The ruling affects tax-supported schools, and by extension private schools and other institutions, that have looked for ways to boost minority enrollment without violating the Constitution’s guarantee against discrimination.
The University of Michigan cases are the most significant test of affirmative action to reach the court in a generation. At issue was whether racial preference programs unconstitutionally discriminate against white students.
The rulings follow the path the court set a generation ago, when it outlawed quotas but still left room for schools to improve the odds for minority applicants.
The two Michigan cases directly address only admissions at public, tax-supported institutions. But the court’s rationale is expected to have a wide ripple through private colleges and universities, other government decision-making and the business world.

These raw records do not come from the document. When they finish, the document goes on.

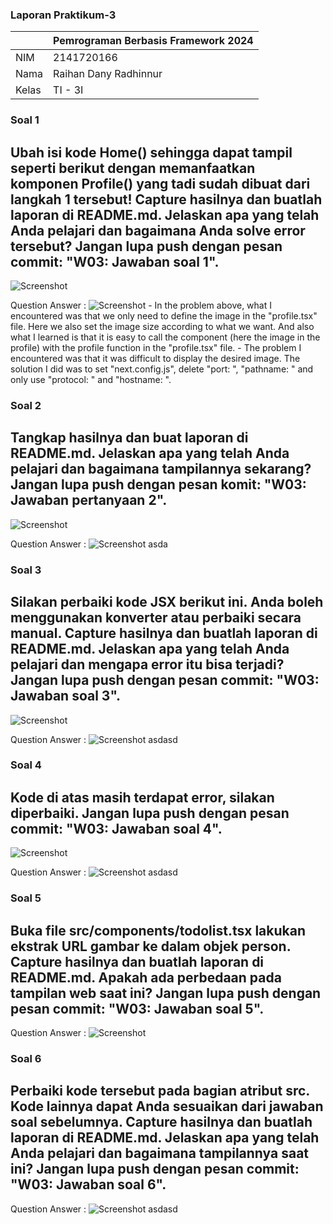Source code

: ### Laporan Praktikum-3

|  | Pemrograman Berbasis Framework 2024 |
|--|--|
| NIM |  2141720166|
| Nama |  Raihan Dany Radhinnur |
| Kelas | TI - 3I |

### Soal 1
## Ubah isi kode Home() sehingga dapat tampil seperti berikut dengan memanfaatkan komponen Profile() yang tadi sudah dibuat dari langkah 1 tersebut! Capture hasilnya dan buatlah laporan di README.md. Jelaskan apa yang telah Anda pelajari dan bagaimana Anda solve error tersebut? Jangan lupa push dengan pesan commit: "W03: Jawaban soal 1".

![Screenshot](assets-report/soal1.png)

Question Answer :
    ![Screenshot](assets-report/jawaban-soal1.png)
    - In the problem above, what I encountered was that we only need to define the image in the "profile.tsx" file. Here we also set the image size according to what we want. And also what I learned is that it is easy to call the component (here the image in the profile) with the profile function in the "profile.tsx" file.
    - The problem I encountered was that it was difficult to display the desired image. The solution I did was to set "next.config.js", delete "port: ", "pathname: " and only use "protocol: " and "hostname: ".


### Soal 2
## Tangkap hasilnya dan buat laporan di README.md. Jelaskan apa yang telah Anda pelajari dan bagaimana tampilannya sekarang? Jangan lupa push dengan pesan komit: "W03: Jawaban pertanyaan 2".

![Screenshot](assets-report/01.png)

Question Answer :
    ![Screenshot](assets-report/jawaban-soal2.png)
    asda


### Soal 3
## Silakan perbaiki kode JSX berikut ini. Anda boleh menggunakan konverter atau perbaiki secara manual. Capture hasilnya dan buatlah laporan di README.md. Jelaskan apa yang telah Anda pelajari dan mengapa error itu bisa terjadi? Jangan lupa push dengan pesan commit: "W03: Jawaban soal 3".

![Screenshot](assets-report/soal2.png)

Question Answer :
    ![Screenshot](assets-report/jawaban-soal3.png)
    asdasd


### Soal 4
## Kode di atas masih terdapat error, silakan diperbaiki. Jangan lupa push dengan pesan commit: "W03: Jawaban soal 4".

![Screenshot](assets-report/soal3.png)

Question Answer :
    ![Screenshot](assets-report/jawaban-soal4.png)
    asdasd

### Soal 5
## Buka file src/components/todolist.tsx lakukan ekstrak URL gambar ke dalam objek person. Capture hasilnya dan buatlah laporan di README.md. Apakah ada perbedaan pada tampilan web saat ini? Jangan lupa push dengan pesan commit: "W03: Jawaban soal 5".

Question Answer :
    ![Screenshot](assets-report/jawaban-soal5.png)
    


### Soal 6
## Perbaiki kode tersebut pada bagian atribut src. Kode lainnya dapat Anda sesuaikan dari jawaban soal sebelumnya. Capture hasilnya dan buatlah laporan di README.md. Jelaskan apa yang telah Anda pelajari dan bagaimana tampilannya saat ini? Jangan lupa push dengan pesan commit: "W03: Jawaban soal 6".

Question Answer : 
    ![Screenshot](assets-report/jawaban-soal6.png)
    asdasd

Opponents of affirmative action had hoped the Supreme Court would use this opportunity to ban most consideration of race in any government decisions. The court is far more conservative than in 1978, when it last ruled on affirmative action in higher education admissions, and the justices have put heavy conditions on government affirmative action in other arenas over the past decade.
Defending its general approach to affirmative action, the university has said that having what it calls a critical mass of minority students benefits the whole student body. Minorities must be present in more than token numbers to ensure all students can interact, the university has said.
Michigan insists that it accepts only academically qualified students, no matter what their race.
Michigan’s undergraduate school used a 150-point index to screen applicants. The 20 points awarded to minorities was more than the school awarded for some measures of academic excellence, writing ability or leadership skills. Outstanding athletes also got 20 points, as did impoverished applicants.
The school has also “flagged” minority applications, making it easier to keep an applicant in the pool even if he or she flunked an initial review.
In 1997, the year that two white students sued, the school had 13,500 applicants and selected 3,958 of them as freshmen.
The white plaintiffs, Jennifer Gratz and Patrick Hamacher, were Michigan residents with good grades and other qualifications when they were rejected at the flagship Ann Arbor campus. Both have since graduated from other colleges.
The Bush administration sided with the students, but did not call for an outright end to affirmative action.
The students were supported by a range of conservative legal groups, some law professors and affirmative action opponents.
The university’s law school program uses a separate, less structured system to promote minority enrollment.
The law school case is Grutter v. Bollinger, 02-241; the undergraduate case is Gratz v. Bollinger, 02-516.